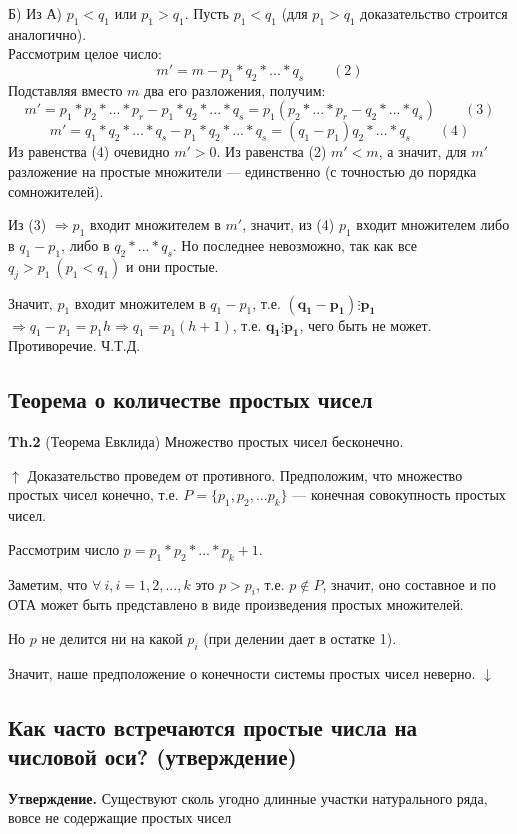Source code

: \documentclass{article}
\begin{document}
            Б) Из А) \( p_1 < q_1 \) или \( p_1 > q_1 \). Пусть \( p_1 < q_1 \) (для \( p_1 > q_1 \) доказательство строится аналогично).\\
            Рассмотрим целое число: \[ m' = m - p_1*q_2*...*q_s\qquad (2) \]
            Подставляя вместо \( m \) два его разложения, получим: \[ m' = p_1*p_2*...*p_r - p_1*q_2*...*q_s = p_1(p_2*...*p_r - q_2*...*q_s)\qquad (3) \] \[ m' = q_1*q_2*...*q_s - p_1*q_2*...*q_s = (q_1 - p_1)q_2*...*q_s\qquad (4) \]
            Из равенства (4) очевидно \( m' > 0 \). Из равенства (2) \( m' < m \), а значит, для \( m' \) разложение на простые множители --- единственно (с точностью до порядка сомножителей).

            Из (3) \( \Rightarrow p_1 \) входит множителем в \( m' \), значит, из (4) \( p_1 \) входит множителем либо в \( q_1 - p_1 \), либо в \( q_2*...*q_s \). Но последнее невозможно, так как все \( q_j > p_1\ (p_1 < q_1) \) и они простые.

            Значит, \( p_1 \) входит множителем в \( q_1 - p_1 \), т.е. \( \mathbf{(q_1 - p_1) \vdots p_1} \) \( \Rightarrow q_1 - p_1 = p_1h \Rightarrow q_1 = p_1(h + 1) \), т.е. \( \mathbf{q_1 \vdots p_1} \), чего быть не может. Противоречие. Ч.Т.Д.
            
        \subsection{Теорема о количестве простых чисел}
            \textbf{Th.2} (Теорема Евклида) Множество простых чисел бесконечно.

            \( \uparrow \) Доказательство проведем от противного. Предположим, что множество простых чисел конечно, т.е. \( P=\{p_1,p_2,...p_k\} \) --- конечная совокупность простых чисел.

            Рассмотрим число \( p = p_1*p_2*...*p_k + 1 \).

            Заметим, что \( \forall\ i, i=1,2,...,k \) это \( p > p_i \), т.е. \( p \notin P \), значит, оно составное и по ОТА может быть представлено в виде произведения простых множителей.

            Но \( p \) не делится ни на какой \( p_i \) (при делении дает в остатке 1).

            Значит, наше предположение о конечности системы простых чисел неверно. \( \downarrow \)
            
        \subsection{Как часто встречаются простые числа на числовой оси? (утверждение)} 
        	\textbf{Утверждение.} Существуют сколь угодно длинные участки натурального ряда, вовсе не содержащие простых чисел
\end{document}
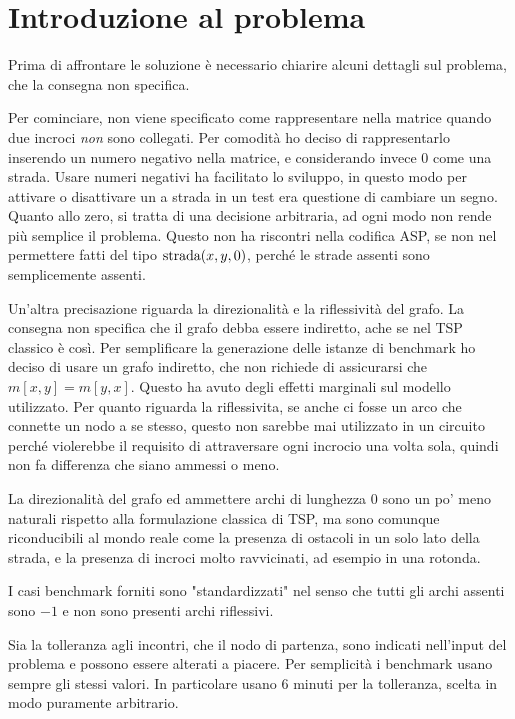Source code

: \documentclass[12pt, a4paper]{article}
\begin{document}
\newpage

\tableofcontents

\newpage

\section{Introduzione al problema}

Prima di affrontare le soluzione è necessario chiarire alcuni dettagli sul problema, che la consegna non specifica.

Per cominciare, non viene specificato come rappresentare nella matrice quando due incroci \emph{non} sono collegati. Per comodità ho deciso di rappresentarlo inserendo un numero negativo nella matrice, e considerando invece $0$ come una strada.
Usare numeri negativi ha facilitato lo sviluppo, in questo modo per attivare o disattivare un a strada in un test era questione di cambiare un segno. Quanto allo zero, si tratta di una decisione arbitraria, ad ogni modo non rende più semplice il problema.
Questo non ha riscontri nella codifica ASP, se non nel permettere fatti del tipo $\text{\lstinline{strada}}(x,y,0)$, perché le strade assenti sono semplicemente assenti.

Un'altra precisazione riguarda la direzionalità e la riflessività del grafo. La consegna non specifica che il grafo debba essere indiretto, ache se nel TSP classico è così.
Per semplificare la generazione delle istanze di benchmark ho deciso di usare un grafo indiretto, che non richiede di assicurarsi che $m[x,y]=m[y,x]$. Questo ha avuto degli effetti marginali sul modello utilizzato.
Per quanto riguarda la riflessivita, se anche ci fosse un arco che connette un nodo a se stesso, questo non sarebbe mai utilizzato in un circuito perché violerebbe il requisito di attraversare ogni incrocio una volta sola, quindi non fa differenza che siano ammessi o meno.

La direzionalità del grafo ed ammettere archi di lunghezza $0$ sono un po' meno naturali rispetto alla formulazione classica di TSP, ma sono comunque riconducibili al mondo reale come la presenza di ostacoli in un solo lato della strada, e la presenza di incroci molto ravvicinati, ad esempio in una rotonda.

I casi benchmark forniti sono "standardizzati" nel senso che tutti gli archi assenti sono $-1$ e non sono presenti archi riflessivi.

Sia la tolleranza agli incontri, che il nodo di partenza, sono indicati nell'input del problema e possono essere alterati a piacere. Per semplicità i benchmark usano sempre gli stessi valori. In particolare usano $6$ minuti per la tolleranza, scelta in modo puramente arbitrario.
\end{document}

━━━━━━━━━━━━━━━━━━━━

--- Work instruction ---
Where the data includes pictures, leave them out and write out everything else exactly.

--- Exercise response ---
Source code

: \documentclass{article}
\begin{document}
            Б) Из А) \( p_1 < q_1 \) или \( p_1 > q_1 \). Пусть \( p_1 < q_1 \) (для \( p_1 > q_1 \) доказательство строится аналогично).\\
            Рассмотрим целое число: \[ m' = m - p_1*q_2*...*q_s\qquad (2) \]
            Подставляя вместо \( m \) два его разложения, получим: \[ m' = p_1*p_2*...*p_r - p_1*q_2*...*q_s = p_1(p_2*...*p_r - q_2*...*q_s)\qquad (3) \] \[ m' = q_1*q_2*...*q_s - p_1*q_2*...*q_s = (q_1 - p_1)q_2*...*q_s\qquad (4) \]
            Из равенства (4) очевидно \( m' > 0 \). Из равенства (2) \( m' < m \), а значит, для \( m' \) разложение на простые множители --- единственно (с точностью до порядка сомножителей).

            Из (3) \( \Rightarrow p_1 \) входит множителем в \( m' \), значит, из (4) \( p_1 \) входит множителем либо в \( q_1 - p_1 \), либо в \( q_2*...*q_s \). Но последнее невозможно, так как все \( q_j > p_1\ (p_1 < q_1) \) и они простые.

            Значит, \( p_1 \) входит множителем в \( q_1 - p_1 \), т.е. \( \mathbf{(q_1 - p_1) \vdots p_1} \) \( \Rightarrow q_1 - p_1 = p_1h \Rightarrow q_1 = p_1(h + 1) \), т.е. \( \mathbf{q_1 \vdots p_1} \), чего быть не может. Противоречие. Ч.Т.Д.
            
        \subsection{Теорема о количестве простых чисел}
            \textbf{Th.2} (Теорема Евклида) Множество простых чисел бесконечно.

            \( \uparrow \) Доказательство проведем от противного. Предположим, что множество простых чисел конечно, т.е. \( P=\{p_1,p_2,...p_k\} \) --- конечная совокупность простых чисел.

            Рассмотрим число \( p = p_1*p_2*...*p_k + 1 \).

            Заметим, что \( \forall\ i, i=1,2,...,k \) это \( p > p_i \), т.е. \( p \notin P \), значит, оно составное и по ОТА может быть представлено в виде произведения простых множителей.

            Но \( p \) не делится ни на какой \( p_i \) (при делении дает в остатке 1).

            Значит, наше предположение о конечности системы простых чисел неверно. \( \downarrow \)
            
        \subsection{Как часто встречаются простые числа на числовой оси? (утверждение)} 
        	\textbf{Утверждение.} Существуют сколь угодно длинные участки натурального ряда, вовсе не содержащие простых чисел
\end{document}
Source code

: \documentclass[12pt, a4paper]{article}
\begin{document}
\newpage

\tableofcontents

\newpage

\section{Introduzione al problema}

Prima di affrontare le soluzione è necessario chiarire alcuni dettagli sul problema, che la consegna non specifica.

Per cominciare, non viene specificato come rappresentare nella matrice quando due incroci \emph{non} sono collegati. Per comodità ho deciso di rappresentarlo inserendo un numero negativo nella matrice, e considerando invece $0$ come una strada.
Usare numeri negativi ha facilitato lo sviluppo, in questo modo per attivare o disattivare un a strada in un test era questione di cambiare un segno. Quanto allo zero, si tratta di una decisione arbitraria, ad ogni modo non rende più semplice il problema.
Questo non ha riscontri nella codifica ASP, se non nel permettere fatti del tipo $\text{\lstinline{strada}}(x,y,0)$, perché le strade assenti sono semplicemente assenti.

Un'altra precisazione riguarda la direzionalità e la riflessività del grafo. La consegna non specifica che il grafo debba essere indiretto, ache se nel TSP classico è così.
Per semplificare la generazione delle istanze di benchmark ho deciso di usare un grafo indiretto, che non richiede di assicurarsi che $m[x,y]=m[y,x]$. Questo ha avuto degli effetti marginali sul modello utilizzato.
Per quanto riguarda la riflessivita, se anche ci fosse un arco che connette un nodo a se stesso, questo non sarebbe mai utilizzato in un circuito perché violerebbe il requisito di attraversare ogni incrocio una volta sola, quindi non fa differenza che siano ammessi o meno.

La direzionalità del grafo ed ammettere archi di lunghezza $0$ sono un po' meno naturali rispetto alla formulazione classica di TSP, ma sono comunque riconducibili al mondo reale come la presenza di ostacoli in un solo lato della strada, e la presenza di incroci molto ravvicinati, ad esempio in una rotonda.

I casi benchmark forniti sono "standardizzati" nel senso che tutti gli archi assenti sono $-1$ e non sono presenti archi riflessivi.

Sia la tolleranza agli incontri, che il nodo di partenza, sono indicati nell'input del problema e possono essere alterati a piacere. Per semplicità i benchmark usano sempre gli stessi valori. In particolare usano $6$ minuti per la tolleranza, scelta in modo puramente arbitrario.
\end{document}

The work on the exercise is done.